The third major gap in the report is the yawning chasm that sometimes appears between the UK’s rhetorical commitment to international norms and its actual practice. The report describes the UK as a “leading supporter of the international rules-based system”, and specifically notes that the government continues to lobby for and encourage ratification of the international Arms Trade Treaty. And while accusing other powerful states and non-state actors of “ignoring international norms that they believe run contrary to their interests”, the report fails to acknowledge concerns over the UK’s continued arms exports to Saudi Arabia, despite warnings from the UN that the Gulf Kingdom could be committing international crimes in the course of its bombing campaign in Yemen.

But there are also omissions in relation to security issues that are far closer to home. Despite its 38 pages, and its repeated references to the threats posed by terrorism, the annual report makes not a single mention of the security situation in Northern Ireland.
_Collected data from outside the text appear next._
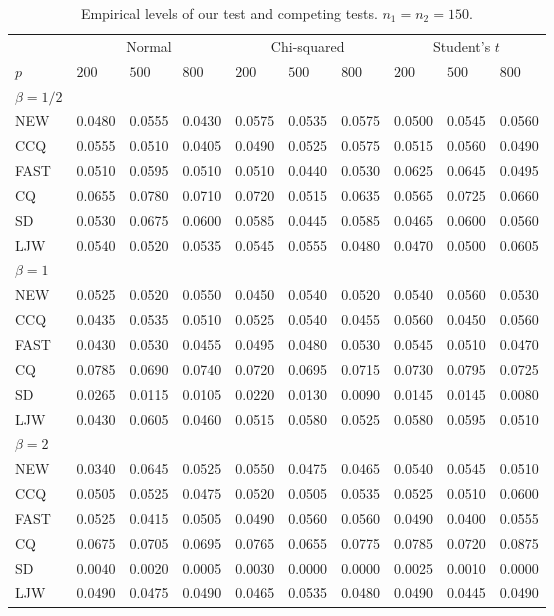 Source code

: \documentclass[3p]{elsarticle}
\theoremstyle{plain}
\theoremstyle{definition}
\theoremstyle{remark}
\begin{document}
\begin{table}[ht]
\caption{Empirical levels of our test and competing tests. $n_1=n_2=150$.} 
\label{hahaha3}
\vspace{3mm}
\centering
\begin{tabular}{llllllllll}
\toprule
    &   \multicolumn{3}{c}{Normal} & \multicolumn{3}{c}{Chi-squared}& \multicolumn{3}{c}{Student's $t$}  \\
    \cmidrule(r){2-4}
\cmidrule(r){5-7}
\cmidrule(r){8-10}
    $p$ & $200$ &  $500$ & $800$ & $200$  & $500$ & $800$ & $200$ & $500$ & $800$ \\ 
\midrule
    $\beta=1/2$\\
NEW & 0.0480 & 0.0555 & 0.0430 & 0.0575 & 0.0535 & 0.0575 & 0.0500 & 0.0545 & 0.0560 \\ 
CCQ & 0.0555 & 0.0510 & 0.0405 & 0.0490 & 0.0525 & 0.0575 & 0.0515 & 0.0560 & 0.0490 \\ 
FAST & 0.0510 & 0.0595 & 0.0510 & 0.0510 & 0.0440 & 0.0530 & 0.0625 & 0.0645 & 0.0495 \\ 
CQ & 0.0655 & 0.0780 & 0.0710 & 0.0720 & 0.0515 & 0.0635 & 0.0565 & 0.0725 & 0.0660 \\ 
SD & 0.0530 & 0.0675 & 0.0600 & 0.0585 & 0.0445 & 0.0585 & 0.0465 & 0.0600 & 0.0560 \\ 
LJW & 0.0540 & 0.0520 & 0.0535 & 0.0545 & 0.0555 & 0.0480 & 0.0470 & 0.0500 & 0.0605 \\ 
    $\beta=1$\\
NEW & 0.0525 & 0.0520 & 0.0550 & 0.0450 & 0.0540 & 0.0520 & 0.0540 & 0.0560 & 0.0530 \\ 
CCQ & 0.0435 & 0.0535 & 0.0510 & 0.0525 & 0.0540 & 0.0455 & 0.0560 & 0.0450 & 0.0560 \\ 
FAST & 0.0430 & 0.0530 & 0.0455 & 0.0495 & 0.0480 & 0.0530 & 0.0545 & 0.0510 & 0.0470 \\ 
CQ & 0.0785 & 0.0690 & 0.0740 & 0.0720 & 0.0695 & 0.0715 & 0.0730 & 0.0795 & 0.0725 \\ 
SD & 0.0265 & 0.0115 & 0.0105 & 0.0220 & 0.0130 & 0.0090 & 0.0145 & 0.0145 & 0.0080 \\ 
LJW & 0.0430 & 0.0605 & 0.0460 & 0.0515 & 0.0580 & 0.0525 & 0.0580 & 0.0595 & 0.0510 \\ 
    $\beta=2$\\
NEW & 0.0340 & 0.0645 & 0.0525 & 0.0550 & 0.0475 & 0.0465 & 0.0540 & 0.0545 & 0.0510 \\ 
CCQ & 0.0505 & 0.0525 & 0.0475 & 0.0520 & 0.0505 & 0.0535 & 0.0525 & 0.0510 & 0.0600 \\ 
FAST & 0.0525 & 0.0415 & 0.0505 & 0.0490 & 0.0560 & 0.0560 & 0.0490 & 0.0400 & 0.0555 \\ 
CQ & 0.0675 & 0.0705 & 0.0695 & 0.0765 & 0.0655 & 0.0775 & 0.0785 & 0.0720 & 0.0875 \\ 
SD & 0.0040 & 0.0020 & 0.0005 & 0.0030 & 0.0000 & 0.0000 & 0.0025 & 0.0010 & 0.0000 \\ 
LJW & 0.0490 & 0.0475 & 0.0490 & 0.0465 & 0.0535 & 0.0480 & 0.0490 & 0.0445 & 0.0490 \\ 
\bottomrule
\end{tabular}
\end{table}
\end{document}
It makes no reference to the statistics quoted in the recent publication by the Independent Reviewer of Terrorism Legislation, which describes three “security-related deaths” in the year to March 2016, as well as 36 shooting incidents and 52 bombing incidents. Paramilitaries are also reported to be responsible for more than 400 incidents per year of people being forced out of their homes. While these figures are of a significantly lesser order of magnitude than during the Troubles, they are statistics that simply would not be tolerated in Great Britain.

With the UK spending more than £35 billion per year on defence, and with a commitment to increase counter-terrorism expenditure from £11.7 billion over five years to £15.1 billion over the same period, it seems reasonable to expect a proper reckoning of the impacts of that expenditure for the common security of people throughout the UK and beyond. But the annual report on UK national security policy is beset by the flaws of the strategy published last year. The government needs to be willing to define security and articulate the intended outcomes of its interventions. It should consider a much greater emphasis on addressing the long-term drivers of insecurity, rather than focusing only on short-term symptoms. It needs to live up to its rhetoric, consistently upholding international standards and recognising that it cannot build security for people in the UK at the expense of the security of people in other parts of the world. Only then are we likely to be able to see, and measure, meaningful progress.